Tuesday, May 31, 2005

KUBLACON!

I was in San Francisco last weekend, visiting Claire. Since the move-in/move-out situation at Mengting’s apartment was still in flux, we stayed at an airport hotel on Friday night. To my delight, the Hyatt that Claire chose was hosting a Kublacon Convention that same weekend. For those unfamiliar with the concept—which I presume is nearly all of you—Kublacon is a way for nerds to get together and play role-playing games, board games, and trading card games over the course of a weekend. You literally could not walk five feet without bumping into someone toting Warhammer figurines, twenty-sided die (in a dozen different varietals), or Magic cards. It was one of the most awesome things I’ve ever seen, principally because there were so many of them. And they all looked like some variation of the Comic Book Shop Guy from the Simpsons. The meek had inherited the earth, or at least the SFO Hyatt.

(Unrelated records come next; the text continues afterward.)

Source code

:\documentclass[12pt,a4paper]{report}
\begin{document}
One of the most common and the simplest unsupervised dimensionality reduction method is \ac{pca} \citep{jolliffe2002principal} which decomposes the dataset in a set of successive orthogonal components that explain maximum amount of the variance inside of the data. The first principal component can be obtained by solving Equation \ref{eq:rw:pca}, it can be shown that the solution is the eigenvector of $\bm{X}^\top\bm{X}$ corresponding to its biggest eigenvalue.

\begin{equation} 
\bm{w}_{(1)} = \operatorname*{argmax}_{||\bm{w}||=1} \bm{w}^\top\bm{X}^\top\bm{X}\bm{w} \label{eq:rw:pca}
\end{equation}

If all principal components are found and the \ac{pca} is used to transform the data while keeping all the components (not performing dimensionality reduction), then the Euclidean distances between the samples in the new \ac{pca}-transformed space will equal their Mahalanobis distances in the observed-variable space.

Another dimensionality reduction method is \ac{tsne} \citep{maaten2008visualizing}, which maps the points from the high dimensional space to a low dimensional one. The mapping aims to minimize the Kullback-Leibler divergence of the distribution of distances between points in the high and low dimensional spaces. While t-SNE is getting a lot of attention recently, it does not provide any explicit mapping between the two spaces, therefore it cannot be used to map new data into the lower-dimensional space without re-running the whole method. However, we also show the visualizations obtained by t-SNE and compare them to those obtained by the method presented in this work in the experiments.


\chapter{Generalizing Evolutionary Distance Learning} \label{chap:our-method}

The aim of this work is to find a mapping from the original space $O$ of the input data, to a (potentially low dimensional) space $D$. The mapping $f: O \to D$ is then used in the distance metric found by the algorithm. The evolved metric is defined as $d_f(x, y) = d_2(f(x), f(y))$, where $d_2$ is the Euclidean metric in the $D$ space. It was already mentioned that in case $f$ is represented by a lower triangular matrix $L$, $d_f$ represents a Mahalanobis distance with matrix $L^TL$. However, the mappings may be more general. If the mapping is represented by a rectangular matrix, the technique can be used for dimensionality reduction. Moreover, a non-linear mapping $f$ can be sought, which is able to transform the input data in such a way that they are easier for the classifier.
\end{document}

I used to want to own a comic book shop. I told my parents this when I was 14, and they were chagrined. It seemed very logical to me at the time—the comic book shop guys were cool people and all they had to do on a weekday was go to their store, read comics, play video games, and eat fast food. Somewhere along the line, however, I kicked my D&D habit and found better things than comics to spend money on. While I still have a passing interest in superhero exploits (on a whim, I recently bought two subscriptions and dropped some dough on a five-year X-Men run on ebay), I was sad to find the same men and women working at my old Singapore and San Diego comic book stores, thirteen years later. Some of them recognized me, some did not. It’s strange to revisit your adolescence and discover that the guys that you thought were neat at thirteen were still personable and witty people, but unmistakably diminished by their place in life, an element that had once been part of their charm. They were pathetic. I couldn’t help but think that. Which was an absolutely stupid fucking thing for me to think.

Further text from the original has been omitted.